The top 10 stories of 5774

The past year saw former PM Olmert convicted, the murder of a Jerusalem teen that sparked unrest in Jerusalem and the snowstorm of the century.

Ehud Olmert (photo credit: REUTERS)
Ehud Olmert
(photo credit: REUTERS)
THE HOLYLAND VERDICT
May 12, 2014, was the day former prime minister Ehud Olmert was sentenced to six years in prison for his conviction on two charges of bribery in the Holyland corruption affair. “A public servant who accepts bribes is akin to a traitor,” Judge David Rozen said in his opening statements, which were read in the Tel Aviv District Court – and repeated on a loop in both national and international media. Announcing (what many commentators considered a severe) sentence, Rozen added that the defendants (indicted along with Olmert, the verdict also addressed former Jerusalem mayor Uri Lupolianski, who was sentenced to seven years, and the city’s engineer during their both terms, Uri Sheetrit, who got six years) deserved lengthy punishments to help deter future corruption.

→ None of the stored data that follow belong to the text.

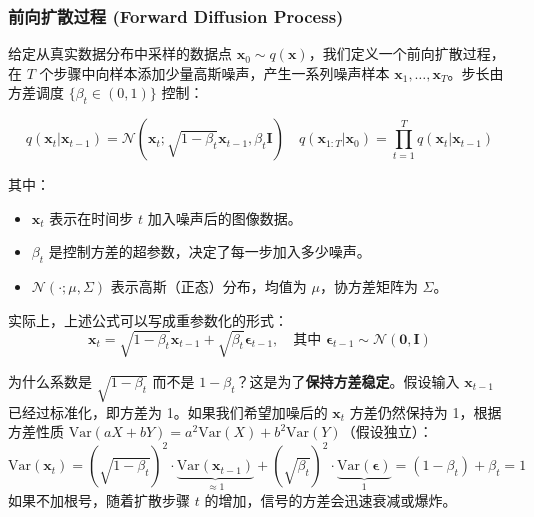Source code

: \documentclass[zihao=-4, fontset=windows]{ctexart}
\begin{document}
\subsubsection{前向扩散过程 (Forward Diffusion Process)}

给定从真实数据分布中采样的数据点 $\mathbf{x}_{0} \sim q(\mathbf{x})$，我们定义一个前向扩散过程，在 $T$ 个步骤中向样本添加少量高斯噪声，产生一系列噪声样本 $\mathbf{x}_{1}, \dots, \mathbf{x}_{T}$。步长由方差调度 $\{\beta_{t} \in(0,1)\}$ 控制：

\begin{equation}
q(\mathbf{x}_{t} | \mathbf{x}_{t-1}) = \mathcal{N}(\mathbf{x}_{t} ; \sqrt{1-\beta_{t}} \mathbf{x}_{t-1}, \beta_{t} \mathbf{I}) \quad q(\mathbf{x}_{1: T} | \mathbf{x}_{0}) = \prod_{t=1}^{T} q(\mathbf{x}_{t} | \mathbf{x}_{t-1})
\end{equation}

其中：
\begin{itemize}
    \item $\mathbf{x}_{t}$ 表示在时间步 $t$ 加入噪声后的图像数据。
    \item $\beta_{t}$ 是控制方差的超参数，决定了每一步加入多少噪声。
    \item $\mathcal{N}(\cdot; \mu, \Sigma)$ 表示高斯（正态）分布，均值为 $\mu$，协方差矩阵为 $\Sigma$。
\end{itemize}

实际上，上述公式可以写成重参数化的形式：
\begin{equation}
\mathbf{x}_{t} = \sqrt{1-\beta_{t}}\mathbf{x}_{t-1} + \sqrt{\beta_{t}}\boldsymbol{\epsilon}_{t-1}, \quad \text{其中 } \boldsymbol{\epsilon}_{t-1} \sim \mathcal{N}(\mathbf{0}, \mathbf{I})
\end{equation}

\begin{note}[关于系数根号的解释]
    为什么系数是 $\sqrt{1-\beta_t}$ 而不是 $1-\beta_t$？这是为了\textbf{保持方差稳定}。假设输入 $\mathbf{x}_{t-1}$ 已经过标准化，即方差为 1。如果我们希望加噪后的 $\mathbf{x}_t$ 方差仍然保持为 1，根据方差性质 $\text{Var}(aX + bY) = a^2\text{Var}(X) + b^2\text{Var}(Y)$（假设独立）：
    \begin{equation}
        \text{Var}(\mathbf{x}_t) = (\sqrt{1-\beta_t})^2 \cdot \underbrace{\text{Var}(\mathbf{x}_{t-1})}_{\approx 1} + (\sqrt{\beta_t})^2 \cdot \underbrace{\text{Var}(\boldsymbol{\epsilon})}_{1} = (1-\beta_t) + \beta_t = 1
    \end{equation}
    如果不加根号，随着扩散步骤 $t$ 的增加，信号的方差会迅速衰减或爆炸。
\end{note}
\end{document}
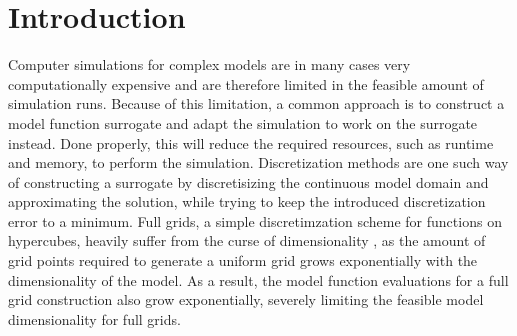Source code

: \documentclass[
  a4paper,  %
  twoside,  %
  bibliography=totoc,
  headsepline,
  cleardoublepage=empty,
  parskip=half,
  draft=false
]{scrbook}
\begin{document}
\renewcommand*{\chapterpagestyle}{scrplain}
\pagestyle{scrheadings}
\pagestyle{scrheadings}
\ihead[]{}
\chead[]{}
\ohead[]{\headmark}
\cfoot[]{}
\ifoot[]{}

































%
%


\chapter{Introduction}
\label{chap:c1}

\setcounter{page}{1}

Computer simulations for complex models are in many cases very computationally expensive and are therefore limited in the feasible amount of simulation runs.
Because of this limitation, a common approach is to construct a model function surrogate and adapt the simulation to work on the surrogate instead.
Done properly, this will reduce the required resources, such as runtime and memory, to perform the simulation.
Discretization methods \cite{Stetter1973} are one such way of constructing a surrogate by discretisizing the continuous model domain and approximating the solution, while trying to keep the introduced discretization error to a minimum.
Full grids, a simple discretimzation scheme for functions on hypercubes, heavily suffer from the curse of dimensionality \cite{Bellman1961}, as the amount of grid points required to generate a uniform grid grows exponentially with the dimensionality of the model.
As a result, the model function evaluations for a full grid construction also grow exponentially, severely limiting the feasible model dimensionality for full grids.
\end{document}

Two months earlier, in March, Olmert was found guilty of accepting bribes when he served as mayor of Jerusalem, in exchange for helping developers to enlarge the Holyland Park residential project (after it had already been rezoned from hotels to residential towers, against the will of most of the residents in the neighborhood). Olmert was also fined NIS 1 million.
It was not the first time that the former prime minister had been brought to trial, but he always emerged unscathed from these legal scrapes. This was the first time that he was found guilty and sentenced. Undoubtedly, it was a surprise – for the media and the political sphere – and a very nasty one for him. As for Lupolianski, who in addition to his sentence is seriously ill, a sense of genuine sadness was shared by many. The judge, however, was clear – whether the bribes reached private accounts (Olmert’s) or a charity association (Yad Sarah, in the case of Lupolianski), both were found guilty and had to pay for their crime. Meanwhile, the two have appealed their verdict to the Supreme Court and as a result, the start of their prison time has been postponed. But the message was received loud and clear at Safra Square – it certainly reinforced Barkat’s position, as a candidate who ran on the “Mr. Clean” ticket – and enables him to enforce anti-bribery rules. He still has to shorten bureaucratic procedures to unclog the construction permits department, one of the worst offenders under Olmert.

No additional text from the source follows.